As the world celebrated the New Year with firework shells and shooting comets, the Palestinians in the bombed-out Gaza Strip began it to the deafening sound of Israeli missiles.
"Our music for the New Year is the sound of Israeli warplanes, our lights for the New Year is the fire made by Israeli missiles," Raed Samir, 32, told the International Middle East Media Center (IMEMC) reported on Thursday, January 1.
Even New Year messages shared by Palestinians conveyed the same feeling.
"Look outside, F-16 jet fighters are smiling for you, missiles are dancing for you, zannana [drones] are singing for you," read a SMS received by Fathi Tobal from his friend.
"While other people around the world celebrate, it seems the Israeli air force is trying to save us the cost of fireworks," he said cynically.
Israel launched nearly 30 New Year strikes by air and sea on battered Gaza, a coastal enclave of 1.6 million.
Four people, including two women, were killed and scores others wounded when Israeli warplanes bombed a house in the southern city of Rafah.
Aircraft also destroyed the headquarters of the Palestinian Legislative Council, parliament, and the buildings of the education and justice ministries.
Hundreds of houses around the targets have been destroyed.
A later strike on a five-storey house in Jabaliya killed senior Hamas leader Nizar Rayan and nine family members, including his seven and ten-year-old children.
This takes to more than 412 the number of Palestinians killed in massive Israeli strikes since Saturday.
Many Palestinians feel being abandoned and betrayed by the international community.
"This world should wake up; instead of dancing and drinking, they should move right away to stop the new holocaust being waged against the civilian population of Gaza," said Asad Abu Sharekh, a university professor and political analyst.
"The alleged international community must move to protect the legitimate rights of a people under occupation."
The UN Security Council failed Wednesday to vote on an Arab draft demanding an immediate ceasefire over objections from the US, Israel’s main ally.

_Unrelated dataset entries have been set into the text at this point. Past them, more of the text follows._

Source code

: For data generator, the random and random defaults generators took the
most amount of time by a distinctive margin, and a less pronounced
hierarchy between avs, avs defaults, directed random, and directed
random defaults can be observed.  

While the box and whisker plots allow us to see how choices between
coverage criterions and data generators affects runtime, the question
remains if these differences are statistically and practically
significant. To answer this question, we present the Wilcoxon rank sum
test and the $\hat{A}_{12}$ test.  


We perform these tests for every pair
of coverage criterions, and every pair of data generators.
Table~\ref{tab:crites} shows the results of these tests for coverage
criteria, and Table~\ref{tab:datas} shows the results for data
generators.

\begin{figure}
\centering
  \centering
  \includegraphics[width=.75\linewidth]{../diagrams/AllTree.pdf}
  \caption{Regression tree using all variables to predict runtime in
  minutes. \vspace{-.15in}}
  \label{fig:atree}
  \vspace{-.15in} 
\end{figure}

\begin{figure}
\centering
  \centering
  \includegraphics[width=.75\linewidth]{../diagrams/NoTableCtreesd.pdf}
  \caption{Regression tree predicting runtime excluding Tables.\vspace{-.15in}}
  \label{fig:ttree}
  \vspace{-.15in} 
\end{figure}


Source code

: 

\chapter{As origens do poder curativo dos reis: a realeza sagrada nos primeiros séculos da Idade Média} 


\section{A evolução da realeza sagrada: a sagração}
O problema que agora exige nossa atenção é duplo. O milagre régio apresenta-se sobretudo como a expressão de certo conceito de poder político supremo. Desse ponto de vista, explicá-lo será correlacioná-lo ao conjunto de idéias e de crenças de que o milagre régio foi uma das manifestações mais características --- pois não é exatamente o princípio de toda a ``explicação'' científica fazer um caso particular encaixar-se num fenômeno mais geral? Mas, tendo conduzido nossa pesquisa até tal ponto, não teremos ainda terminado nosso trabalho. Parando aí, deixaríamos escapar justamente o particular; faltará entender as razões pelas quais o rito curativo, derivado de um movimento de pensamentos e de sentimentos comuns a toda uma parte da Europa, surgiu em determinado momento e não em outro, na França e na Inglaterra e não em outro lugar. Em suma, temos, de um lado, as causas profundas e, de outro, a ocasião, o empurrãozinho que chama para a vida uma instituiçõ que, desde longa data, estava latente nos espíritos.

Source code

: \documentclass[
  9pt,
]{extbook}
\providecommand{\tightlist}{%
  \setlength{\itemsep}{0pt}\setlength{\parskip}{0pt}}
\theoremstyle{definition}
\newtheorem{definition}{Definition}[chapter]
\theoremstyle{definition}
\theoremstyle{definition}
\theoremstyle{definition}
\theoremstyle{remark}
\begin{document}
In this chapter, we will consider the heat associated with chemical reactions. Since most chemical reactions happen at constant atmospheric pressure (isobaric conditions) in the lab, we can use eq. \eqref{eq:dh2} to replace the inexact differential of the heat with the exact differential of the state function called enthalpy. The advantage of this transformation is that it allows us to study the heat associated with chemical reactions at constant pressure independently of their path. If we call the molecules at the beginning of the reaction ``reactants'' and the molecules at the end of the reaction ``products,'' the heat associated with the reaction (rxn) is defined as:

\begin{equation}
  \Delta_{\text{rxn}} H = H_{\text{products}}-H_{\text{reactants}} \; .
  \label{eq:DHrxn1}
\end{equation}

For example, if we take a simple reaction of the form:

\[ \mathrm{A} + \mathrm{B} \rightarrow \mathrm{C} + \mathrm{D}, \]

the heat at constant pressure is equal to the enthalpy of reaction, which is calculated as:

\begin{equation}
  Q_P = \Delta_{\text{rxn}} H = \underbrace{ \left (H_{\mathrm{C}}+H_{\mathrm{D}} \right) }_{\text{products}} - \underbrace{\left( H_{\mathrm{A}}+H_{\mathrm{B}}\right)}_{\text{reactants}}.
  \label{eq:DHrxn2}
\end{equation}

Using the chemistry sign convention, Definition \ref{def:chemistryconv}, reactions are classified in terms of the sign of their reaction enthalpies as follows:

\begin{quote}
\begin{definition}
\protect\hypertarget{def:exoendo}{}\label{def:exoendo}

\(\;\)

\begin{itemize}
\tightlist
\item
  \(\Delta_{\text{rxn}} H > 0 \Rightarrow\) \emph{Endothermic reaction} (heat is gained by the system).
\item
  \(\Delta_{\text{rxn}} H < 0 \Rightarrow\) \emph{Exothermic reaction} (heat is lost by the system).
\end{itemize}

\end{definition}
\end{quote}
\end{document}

"Can you imagine, we are now crowded into my small two-room apartment, as my parents, sisters and brothers have been forced to stay with me for fear of the Israel air raids on their neighborhood," said Marwan, 40.
He is now hosting 25 family members after they fled their homes under the Israeli blitz.
The attacks have forced many families to flee their homes and take refuge with relatives or in school buildings.
"As you see, warplanes are casting fear everywhere," said Hamada Hammad, 22.
"I hope that young people outside will do something in solidarity with us, the youth of Palestine."
Palestinians usually welcome New Year with greetings such as "Kul am wa antum bi khair" (May you be safe and well every year).
This year the messages were "Kul qasif wa antum bi khair" (May you be safe after every bombing."